29. Acute non immune reactions
 Fluid overload
 Metabolic complications
 Hyperkalemia: In stored blood, potassium levels tend to be high. It has been seen that
after storage for around 42 days, potassium levels may reach 50 mEq/L in a RBC
unit.
 Hypothermia. Cool blood can cause hypothermia. Transfusion through warmers can
prevent this.
 Hypoglycemia: Blood stored in CPD blood has a high content of glucose leading to a
rebound rise in insulin release 1-2 hours after transfusion. This may lead to
hypoglycemia and routine monitoring is necessary, particularly after exchange
transfusion, after 2 and 6 hours, to ensure that this complication does not occur.

30.  Acid- base derangements: Metabolism of citrate in CPD
leads to late metabolic alkalosis.
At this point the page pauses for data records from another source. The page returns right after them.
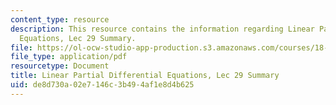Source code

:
 ```yaml
---
content_type: resource
description: This resource contains the information regarding Linear Partial Differential
  Equations, Lec 29 Summary.
file: https://ol-ocw-studio-app-production.s3.amazonaws.com/courses/18-303-linear-partial-differential-equations-analysis-and-numerics-fall-2014/de8d730a02e7146c3b494af1e8d4b625_MIT18_303F14_Lecture29.pdf
file_type: application/pdf
resourcetype: Document
title: Linear Partial Differential Equations, Lec 29 Summary
uid: de8d730a-02e7-146c-3b49-4af1e8d4b625
---
```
Metabolic acidosis is an
immediate complication occurring in sick babies who cannot
metabolize citrate.
 Hypocalcemia and Hypomagnesemia are caused by binding of
these ions by citrate present in CPD blood.

31. Delayed Complications
 Alloimmunization: Alloimmunization is an uncommon occurrence before
the age of 4 months, and is caused by transfusion of blood products with are
mismatched for highly immunogenic antigens like Rh.
 Transfusion associated graft versus host disease (TA-GVHD): Newborns
are at risk for TA-GVHD if they have received intrauterine transfusions,
exchange transfusions, or are very small, or immunocompromised. Unchecked
donor T cell proliferation is the cause of TA-GVHD, and it can be effectively
prevented by leucoreduction of the transfused blood products in at risk patients.